TASK REQUIREMENTS: With the line containing "prise de parole" as the final line, restate exactly every line of the data below from the first one onward, and copy no pictures.

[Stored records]
....

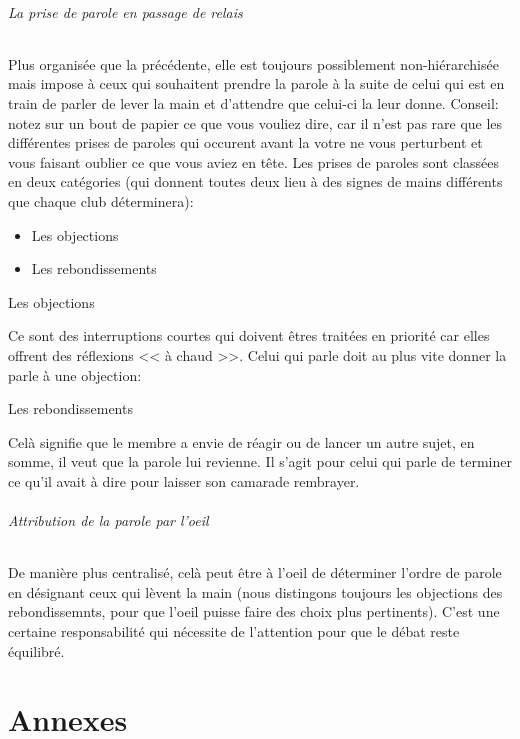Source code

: \documentclass[a4paper,12pt]{article}
\begin{document}
\paragraph{La prise de parole en passage de relais}
Plus organisée que la précédente, elle est toujours possiblement non-hiérarchisée mais impose à ceux qui souhaitent prendre la parole à la suite de celui qui est en train de parler de lever la main et d'attendre que celui-ci la leur donne. Conseil: notez sur un bout de papier ce que vous vouliez dire, car il n'est pas rare que les différentes prises de paroles qui occurent avant la votre ne vous perturbent et vous faisant oublier ce que vous aviez en tête. Les prises de paroles sont classées en deux catégories (qui donnent toutes deux lieu à des signes de mains différents que chaque club déterminera):
\begin{itemize}
 \item Les objections
 \item Les rebondissements
\end{itemize}
\subparagraph{Les objections}
Ce sont des interruptions courtes qui doivent êtres traitées en priorité car elles offrent des réflexions << à chaud >>. Celui qui parle doit au plus vite donner la parle à une objection:
\subparagraph{Les rebondissements}
Celà signifie que le membre a envie de réagir ou de lancer un autre sujet, en somme, il veut que la parole lui revienne. Il s'agit pour celui qui parle de terminer ce qu'il avait à dire pour laisser son camarade rembrayer.
\paragraph{Attribution de la parole par l'oeil}
De manière plus centralisé, celà peut être à l'oeil de déterminer l'ordre de parole en désignant ceux qui lèvent la main (nous distingons toujours les objections des rebondissemnts, pour que l'oeil puisse faire des choix plus pertinents). C'est une certaine responsabilité qui nécessite de l'attention pour que le débat reste équilibré.




\part{Annexes}
\end{document}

....

THE COMPLETED TASK:
Source code

: \documentclass[a4paper,12pt]{article}
\begin{document}
\paragraph{La prise de parole en passage de relais}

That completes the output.